A good start. The crowd, which had grown restive after Alicia Rabb's speech, now settled down and seemed to be listening. Her energy returning, Mrs. Beale went on to outline her proposal for a general ban on dogs in the park, enumerating the various ways in which dogs had not behaved like good citizens in the past, pointing in particular to several occasions when the community gardens had been ravaged. “The latest offense”—her voice was getting raspy—“is a large hole that was dug in a gardener's pumpkin patch.”

She caught sight of Mr. Dibler's stern, knobby face; he was looking at his watch.

“But I'll tell you what I really mind,” she said, and paused to breathe into the microphone. Her heart was thumping. What did she really mind? Aphids. Tina's unwashed wineglass. The mothball smell of Sybil's raccoon coat. Those unopened packages of her husband's shirts and the thought of moving someplace smaller one of these days.

George's great pale, slavering dog appeared before her: that dog, sitting in the front seat of George's car behind the steering wheel.

“What I
really
mind”—she grasped the microphone stand with a trembling hand—“is the way
dogs
are being allowed to run things. A lot of very
high and mighty
people around here would tell you that dogs have as much right to the park as we do.” She turned to glare at where she imagined George to be sitting. “But let me ask you, do
dogs
pay taxes?”

Someone began to shout from the audience. Other people shouted back. She touched the knot of her scarf. Her feet ached in her Cuban heels and she really was very hot. She had said what needed to be said. Nothing more could be expected of her. She must sit down, and yet her chair was so far away. A roaring reached her as the combined voices of the audience swelled fiercely and incoherently, and out of nowhere that dog came leaping, white and enormous, its great red jaws opening wider and wider so that she could see all the way into its black gullet, where there was nothing left for her in the world.

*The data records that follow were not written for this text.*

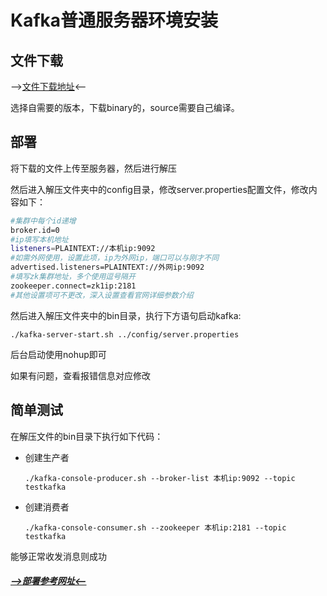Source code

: # Kafka普通服务器环境安装

## 文件下载

-->[文件下载地址](http://kafka.apache.org/downloads)<--

选择自需要的版本，下载binary的，source需要自己编译。

## 部署

将下载的文件上传至服务器，然后进行解压

然后进入解压文件夹中的config目录，修改server.properties配置文件，修改内容如下：
```bash
#集群中每个id递增
broker.id=0
#ip填写本机地址
listeners=PLAINTEXT://本机ip:9092
#如需外网使用，设置此项，ip为外网ip，端口可以与刚才不同
advertised.listeners=PLAINTEXT://外网ip:9092
#填写zk集群地址，多个使用逗号隔开
zookeeper.connect=zk1ip:2181
#其他设置项可不更改，深入设置查看官网详细参数介绍
```

然后进入解压文件夹中的bin目录，执行下方语句启动kafka:

`./kafka-server-start.sh ../config/server.properties`

后台启动使用nohup即可

如果有问题，查看报错信息对应修改

## 简单测试

在解压文件的bin目录下执行如下代码：

- 创建生产者

    `./kafka-console-producer.sh --broker-list 本机ip:9092 --topic testkafka`
- 创建消费者

    `./kafka-console-consumer.sh --zookeeper 本机ip:2181 --topic testkafka`

能够正常收发消息则成功

##### [-->部署参考网址<--](https://www.cnblogs.com/wangyangliuping/p/5546465.html)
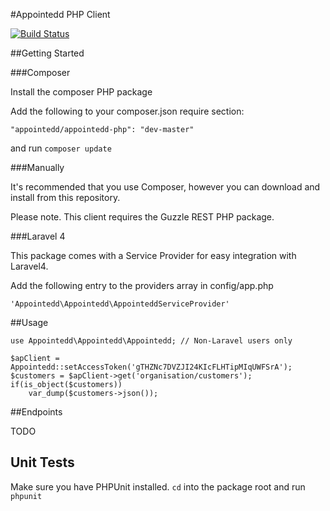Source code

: #Appointedd PHP Client

[![Build Status](https://travis-ci.org/appointedd/appointedd-php.svg)](https://travis-ci.org/appointedd/appointedd-php)

##Getting Started

###Composer

Install the composer PHP package

Add the following to your composer.json require section:

    "appointedd/appointedd-php": "dev-master"

and run ```composer update```

###Manually

It's recommended that you use Composer, however you can download and install from this repository.

Please note. This client requires the Guzzle REST PHP package.

###Laravel 4

This package comes with a Service Provider for easy integration with Laravel4.

Add the following entry to the providers array in config/app.php

	'Appointedd\Appointedd\AppointeddServiceProvider'


##Usage

	use Appointedd\Appointedd\Appointedd; // Non-Laravel users only

	$apClient = Appointedd::setAccessToken('gTHZNc7DVZJI24KIcFLHTipMIqUWFSrA');
	$customers = $apClient->get('organisation/customers');
	if(is_object($customers))
		var_dump($customers->json());

##Endpoints

TODO

## Unit Tests

Make sure you have PHPUnit installed. ```cd``` into the package root and run ```phpunit```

The alderman with Brezhnevian eyebrows banged on his desk with his coffee mug, banging so hard the mug broke and flew into pieces. George had appeared beside her and now offered his arm.

“Allow me,” he said, his breath wreathing her ear, smelling of olives. She clutched gratefully at his arm with both hands and let herself be conducted back to her seat.

Sybil was waving as if hailing a taxi. The black woman in the turban had moved over to give Mrs. Beale her seat on the aisle; George said something friendly to the woman as he helped Mrs. Beale sit down.

“Are
you
sick?” Steven Karpinski bellowed from the other side of Sybil. “You look like you ate a mouse.”

“No, no,” she said gruffly. “I am quite all right. Thank you,” she tried to say to George, but he had already moved away and was heading back down the aisle.

The hearing ended with the chief alderman declaring that they would consider both proposals, for a dog park and for a dog ban, at their next meeting. Everyone gathered their coats. At the front of the room the tall, actorish alderman was speaking to Alicia Rabb, his hand on his chest as if reciting the Pledge of Allegiance.